Contrairement aux chefs d’entreprise, ils sont désormais une minorité à juger que l’adhésion des salariés aux grandes orientations de l’entreprise est au rendez-vous (46% ; -5) et à considérer favorablement la situation en matière de rémunérations (46% ; +1).

Si le niveau de salaire reste la première préoccupation des salariés (26% la citent en premier), les salariés semblent de plus en plus résignés sur ce point : cette préoccupation est en baisse continue depuis 2013, où elle était citée en premier par 33% des répondants. D’ailleurs, si les salariés se montrent plus optimistes quant à l’évolution de l’activité de leur entreprise, ils ne se montrent pas pour autant enthousiastes : seuls 43% d’entre eux pensent que la France va pouvoir un jour sortir de la crise (dont seulement 7% qui pensent qu’elle en sortira dans les mois qui viennent).
Malgré tout, les signes d’accalmie sont bien là, et l’inquiétude à l’égard du maintien de son emploi diminue (-2 points par rapport au début de l’année, -5 points par rapport à 2012). Elle est aujourd’hui à son plus bas niveau observé.

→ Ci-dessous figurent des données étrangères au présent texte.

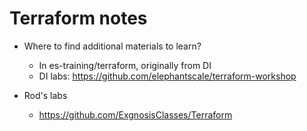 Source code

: # Terraform notes

* Where to find additional materials to learn?
    * In es-training/terraform, originally from DI
    * DI labs: https://github.com/elephantscale/terraform-workshop

* Rod's labs
    * https://github.com/ExgnosisClasses/Terraform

En revanche, la préoccupation à l’égard des conditions de travail atteint son plus haut niveau (21% ; +3 points par rapport au début de l’année ; +8 points par rapport à 2013). Elle est même désormais la préoccupation la plus citée par les professions intermédiaires (26%). L’inquiétude sur les conditions de travail est particulièrement forte chez les salariés qui anticipent une augmentation de l’activité de leur entreprise (34% de ceux qui pensent que leur entreprise sera en croissance importante dans les 6 prochains mois), sans doute car ils savent que les embauches ne seront pas forcément au rendez-vous.

Si les salariés se montrent préoccupés par l’évolution de leurs conditions de travail, leur souhait de participer à un mouvement social éventuel dans leur entreprise n’augmente pas : 49% auraient envie d’y participer (-3 points par rapport au début de l’année). L’annonce de la réforme du code du travail intervient donc dans un contexte social plutôt apaisé. 

VOLET THÉMATIQUE : UNE RÉFORME DU CODE DU TRAVAIL ATTENDUE PAR LES CHEFS D’ENTREPRISE COMME LES SALARIÉS

Une volonté de réforme chez les chefs d’entreprise comme les salariés

Interrogés sur l’opportunité de réformer les règles du code du travail, les chefs d’entreprise et les salariés se montrent unanimes : 97% des premiers souhaitent qu’on change ces règles (dont 63% en profondeur, en mettant à plat tous les sujets), tout comme 89% des salariés, qui se montrent légèrement plus prudents quant à une réforme « en profondeur » (43%). Il n’y a en revanche pas de réticence majeure de la part des salariés, y compris de la part des salariés des TPE. Ce sont même eux qui appellent le plus de leurs vœux une réforme en profondeur du code du travail (54%).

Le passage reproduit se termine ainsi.